[Dataset entries]
◇ ◇ ◇ ◇ ◇ ◇ ◇
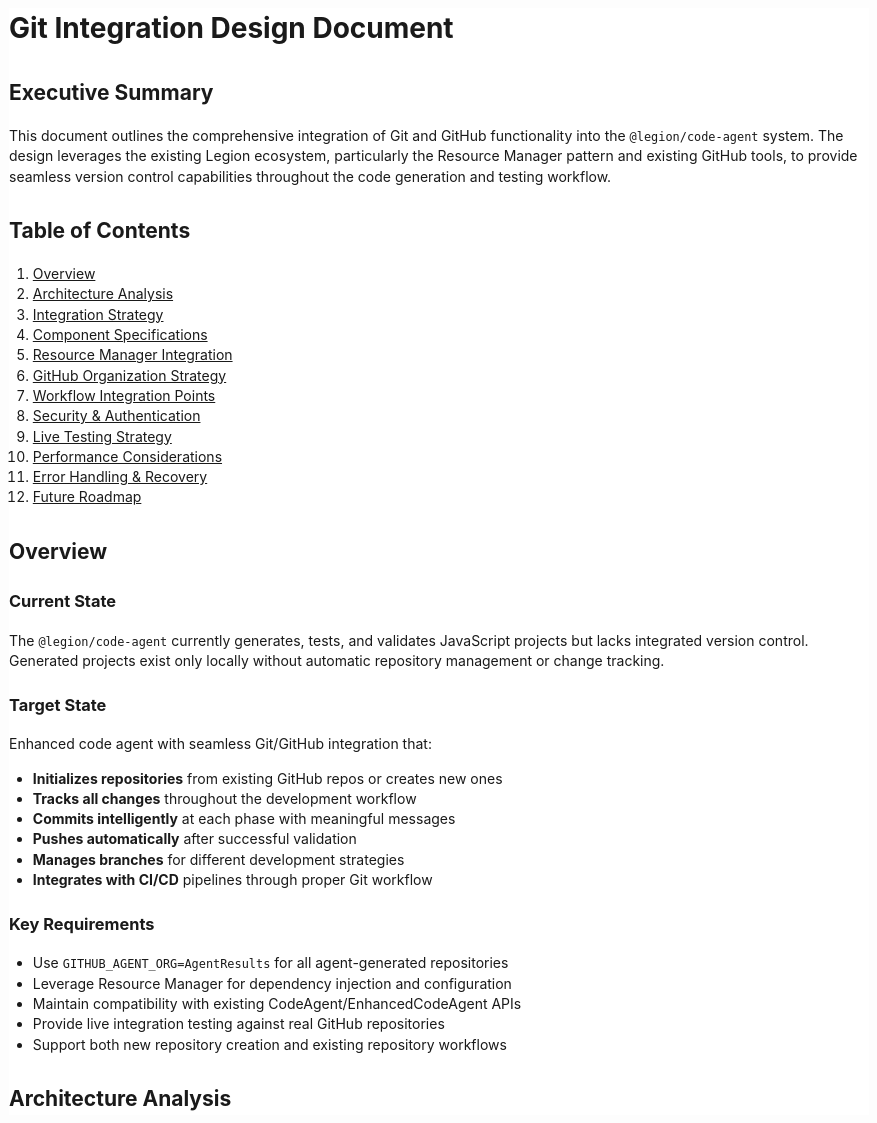 # Git Integration Design Document

## Executive Summary

This document outlines the comprehensive integration of Git and GitHub functionality into the `@legion/code-agent` system. The design leverages the existing Legion ecosystem, particularly the Resource Manager pattern and existing GitHub tools, to provide seamless version control capabilities throughout the code generation and testing workflow.

## Table of Contents

1. [Overview](#overview)
2. [Architecture Analysis](#architecture-analysis)
3. [Integration Strategy](#integration-strategy)
4. [Component Specifications](#component-specifications)
5. [Resource Manager Integration](#resource-manager-integration)
6. [GitHub Organization Strategy](#github-organization-strategy)
7. [Workflow Integration Points](#workflow-integration-points)
8. [Security & Authentication](#security--authentication)
9. [Live Testing Strategy](#live-testing-strategy)
10. [Performance Considerations](#performance-considerations)
11. [Error Handling & Recovery](#error-handling--recovery)
12. [Future Roadmap](#future-roadmap)

## Overview

### Current State
The `@legion/code-agent` currently generates, tests, and validates JavaScript projects but lacks integrated version control. Generated projects exist only locally without automatic repository management or change tracking.

### Target State
Enhanced code agent with seamless Git/GitHub integration that:
- **Initializes repositories** from existing GitHub repos or creates new ones
- **Tracks all changes** throughout the development workflow
- **Commits intelligently** at each phase with meaningful messages
- **Pushes automatically** after successful validation
- **Manages branches** for different development strategies
- **Integrates with CI/CD** pipelines through proper Git workflow

### Key Requirements
- Use `GITHUB_AGENT_ORG=AgentResults` for all agent-generated repositories
- Leverage Resource Manager for dependency injection and configuration
- Maintain compatibility with existing CodeAgent/EnhancedCodeAgent APIs
- Provide live integration testing against real GitHub repositories
- Support both new repository creation and existing repository workflows

## Architecture Analysis
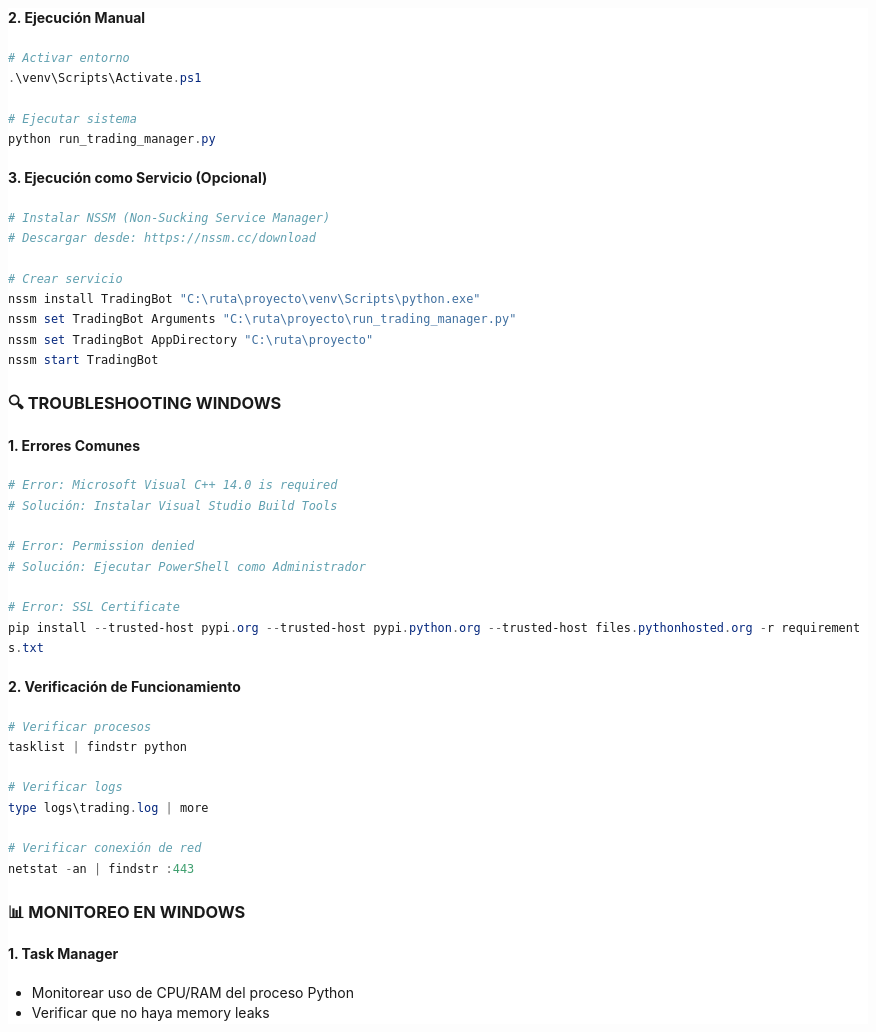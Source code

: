 #### 2. Ejecución Manual
```powershell
# Activar entorno
.\venv\Scripts\Activate.ps1

# Ejecutar sistema
python run_trading_manager.py
```

#### 3. Ejecución como Servicio (Opcional)
```powershell
# Instalar NSSM (Non-Sucking Service Manager)
# Descargar desde: https://nssm.cc/download

# Crear servicio
nssm install TradingBot "C:\ruta\proyecto\venv\Scripts\python.exe"
nssm set TradingBot Arguments "C:\ruta\proyecto\run_trading_manager.py"
nssm set TradingBot AppDirectory "C:\ruta\proyecto"
nssm start TradingBot
```

### 🔍 TROUBLESHOOTING WINDOWS

#### 1. Errores Comunes
```powershell
# Error: Microsoft Visual C++ 14.0 is required
# Solución: Instalar Visual Studio Build Tools

# Error: Permission denied
# Solución: Ejecutar PowerShell como Administrador

# Error: SSL Certificate
pip install --trusted-host pypi.org --trusted-host pypi.python.org --trusted-host files.pythonhosted.org -r requirements.txt
```

#### 2. Verificación de Funcionamiento
```powershell
# Verificar procesos
tasklist | findstr python

# Verificar logs
type logs\trading.log | more

# Verificar conexión de red
netstat -an | findstr :443
```

### 📊 MONITOREO EN WINDOWS

#### 1. Task Manager
- Monitorear uso de CPU/RAM del proceso Python
- Verificar que no haya memory leaks
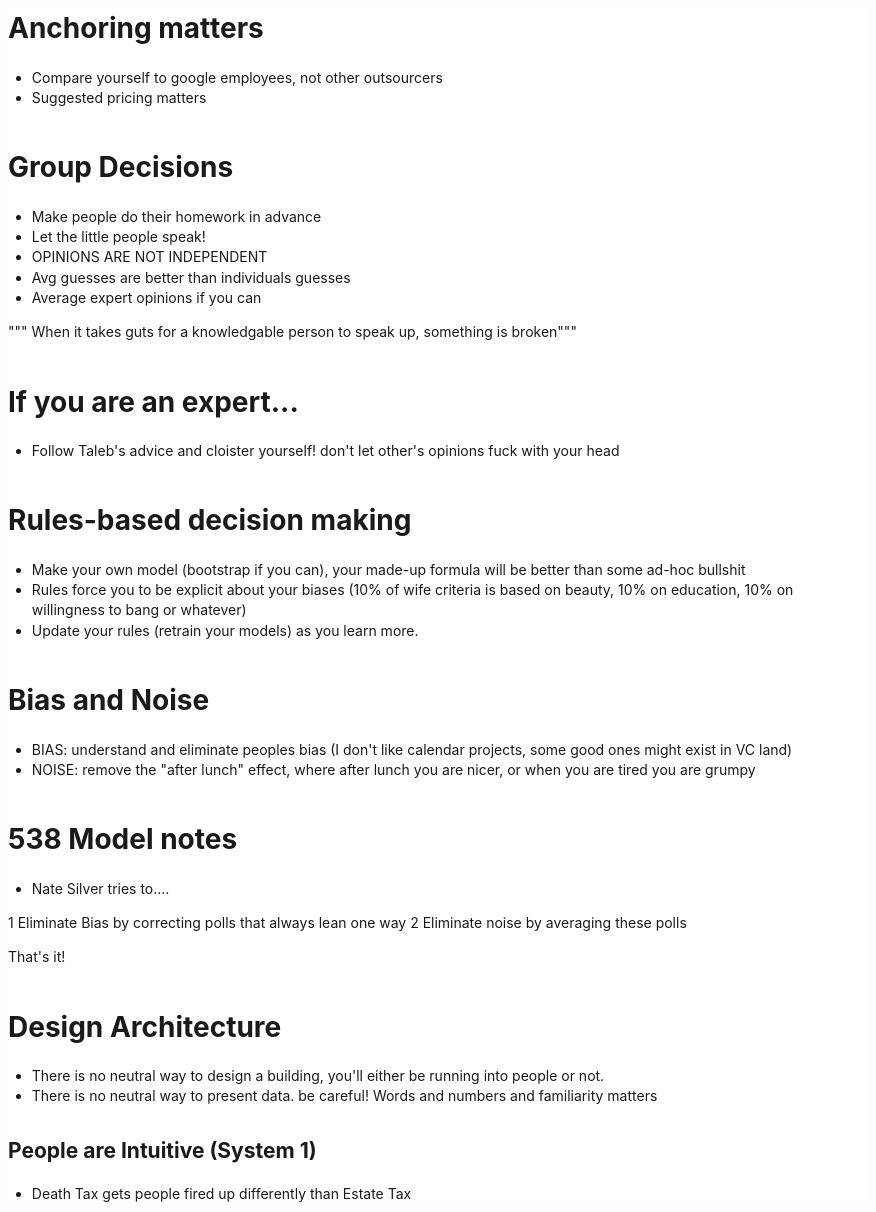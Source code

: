 ﻿# Anchoring matters

* Compare yourself to google employees, not other outsourcers
* Suggested pricing matters

# Group Decisions

* Make people do their homework in advance
* Let the little people speak!
* OPINIONS ARE NOT INDEPENDENT
* Avg guesses are better than individuals guesses
* Average expert opinions if you can

""" When it takes guts for a knowledgable person to speak up, something is broken"""

# If you are an expert...

* Follow Taleb's advice and cloister yourself! don't let other's opinions fuck with your head

# Rules-based decision making
 
* Make your own model (bootstrap if you can), your made-up formula will be better than some ad-hoc bullshit
* Rules force you to be explicit about your biases (10% of wife criteria is based on beauty, 10% on education, 10% on willingness to bang or whatever) 
* Update your rules (retrain your models) as you learn more.

# Bias and Noise
* BIAS: understand and eliminate peoples bias (I don't like calendar projects, some good ones might exist in VC land)
* NOISE: remove the "after lunch" effect, where after lunch you are nicer, or when you are tired you are grumpy

# 538 Model notes
* Nate Silver tries to....

1 Eliminate Bias by correcting polls that always lean one way
2 Eliminate noise by averaging these polls

That's it!

# Design Architecture

* There is no neutral way to design a building, you'll either be running into people or not.
* There is no neutral way to present data. be careful! Words and numbers and familiarity matters


## People are Intuitive (System 1)
* Death Tax gets people fired up differently than Estate Tax
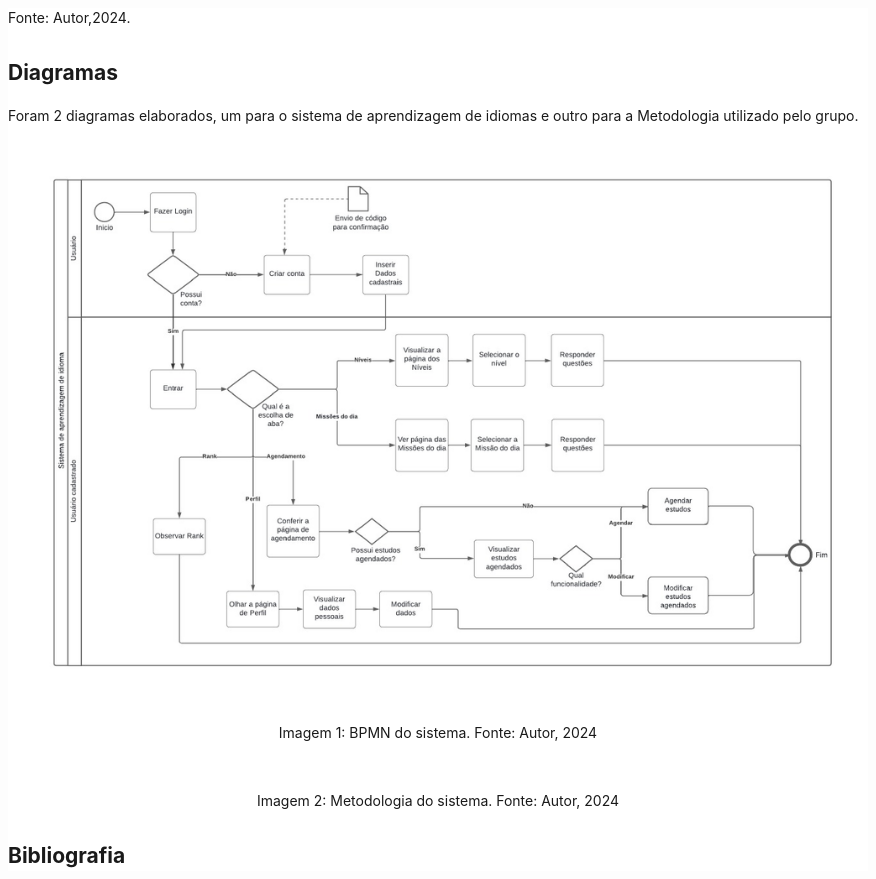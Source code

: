 
<font>Fonte: Autor,2024.</font>
</center>

## Diagramas

Foram 2 diagramas elaborados, um para o sistema de aprendizagem de idiomas e outro para a Metodologia utilizado pelo grupo.

<center>


<img src="../img/bpmn1.jpeg" alt="" width="3000"/> </br>

<font>Imagem 1: BPMN do sistema. Fonte: Autor, 2024</font>
</center>

<center>

<img src="https://github.com/UnBArqDsw2024-1/2024.1_G6_My_LanguageLearning/assets/62102447/2b8687ba-f7c8-486d-aed0-06c3416a8074" alt="" width="3000"/> </br>


<font>Imagem 2: Metodologia do sistema. Fonte: Autor, 2024</font>
</center>

## Bibliografia
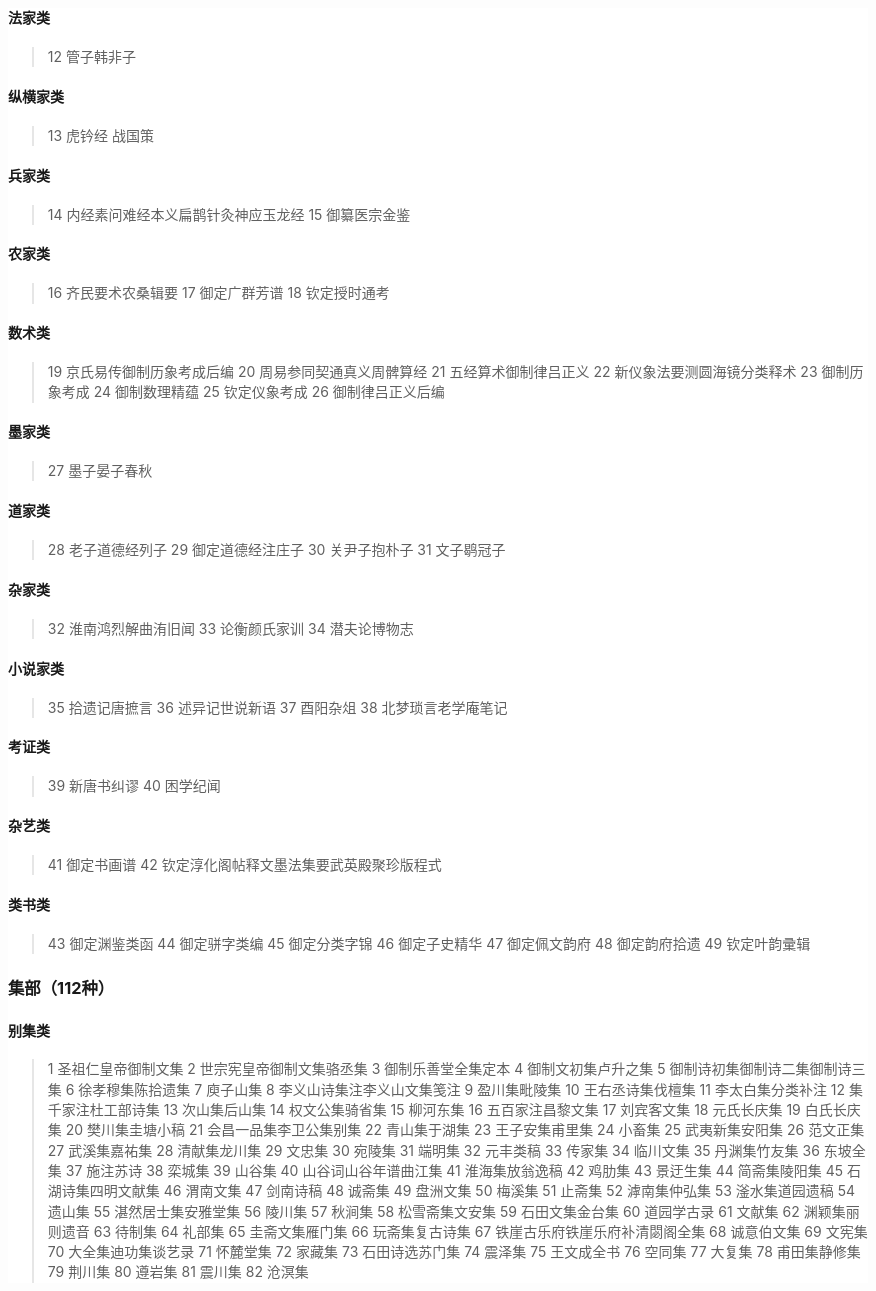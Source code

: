 #### 法家类

> 12 管子韩非子

#### 纵横家类

> 13 虎钤经 战国策

#### 兵家类

> 14 内经素问难经本义扁鹊针灸神应玉龙经 15 御纂医宗金鉴

#### 农家类

> 16 齐民要术农桑辑要 17 御定广群芳谱 18 钦定授时通考

#### 数术类

> 19 京氏易传御制历象考成后编 20 周易参同契通真义周髀算经 21 五经算术御制律吕正义 22 新仪象法要测圆海镜分类释术 23 御制历象考成 24 御制数理精蕴 25 钦定仪象考成 26 御制律吕正义后编

#### 墨家类

> 27 墨子晏子春秋

#### 道家类

> 28 老子道德经列子 29 御定道德经注庄子 30 关尹子抱朴子 31 文子鹖冠子

#### 杂家类

> 32 淮南鸿烈解曲洧旧闻 33 论衡颜氏家训 34 潜夫论博物志

#### 小说家类

> 35 拾遗记唐摭言 36 述异记世说新语 37 酉阳杂俎 38 北梦琐言老学庵笔记

#### 考证类

> 39 新唐书纠谬 40 困学纪闻

#### 杂艺类

> 41 御定书画谱 42 钦定淳化阁帖释文墨法集要武英殿聚珍版程式

#### 类书类

> 43 御定渊鉴类函 44 御定骈字类编 45 御定分类字锦 46 御定子史精华 47 御定佩文韵府 48 御定韵府拾遗 49 钦定叶韵彚辑

### 集部（112种）

#### 别集类

> 1 圣祖仁皇帝御制文集 2 世宗宪皇帝御制文集骆丞集 3 御制乐善堂全集定本 4 御制文初集卢升之集 5 御制诗初集御制诗二集御制诗三集 6 徐孝穆集陈拾遗集 7 庾子山集 8 李义山诗集注李义山文集笺注 9 盈川集毗陵集 10 王右丞诗集伐檀集 11 李太白集分类补注 12 集千家注杜工部诗集 13 次山集后山集 14 权文公集骑省集 15 柳河东集 16 五百家注昌黎文集 17 刘宾客文集 18 元氏长庆集 19 白氏长庆集 20 樊川集圭塘小稿 21 会昌一品集李卫公集别集 22 青山集于湖集 23 王子安集甫里集 24 小畜集 25 武夷新集安阳集 26 范文正集 27 武溪集嘉祐集 28 清献集龙川集 29 文忠集 30 宛陵集 31 端明集 32 元丰类稿 33 传家集 34 临川文集 35 丹渊集竹友集 36 东坡全集 37 施注苏诗 38 栾城集 39 山谷集 40 山谷词山谷年谱曲江集 41 淮海集放翁逸稿 42 鸡肋集 43 景迂生集 44 简斋集陵阳集 45 石湖诗集四明文献集 46 渭南文集 47 剑南诗稿 48 诚斋集 49 盘洲文集 50 梅溪集 51 止斋集 52 滹南集仲弘集 53 滏水集道园遗稿 54 遗山集 55 湛然居士集安雅堂集 56 陵川集 57 秋涧集 58 松雪斋集文安集 59 石田文集金台集 60 道园学古录 61 文献集 62 渊颖集丽则遗音 63 待制集 64 礼部集 65 圭斋文集雁门集 66 玩斋集复古诗集 67 铁崖古乐府铁崖乐府补清閟阁全集 68 诚意伯文集 69 文宪集 70 大全集迪功集谈艺录 71 怀麓堂集 72 家藏集 73 石田诗选苏门集 74 震泽集 75 王文成全书 76 空同集 77 大复集 78 甫田集静修集 79 荆川集 80 遵岩集 81 震川集 82 沧溟集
◇ ◇ ◇ ◇ ◇ ◇ ◇
Work instructions: Reproduce every line of the records containing the string "como".

Result below:
#### 3. Ejecución como Servicio (Opcional)
# Solución: Ejecutar PowerShell como Administrador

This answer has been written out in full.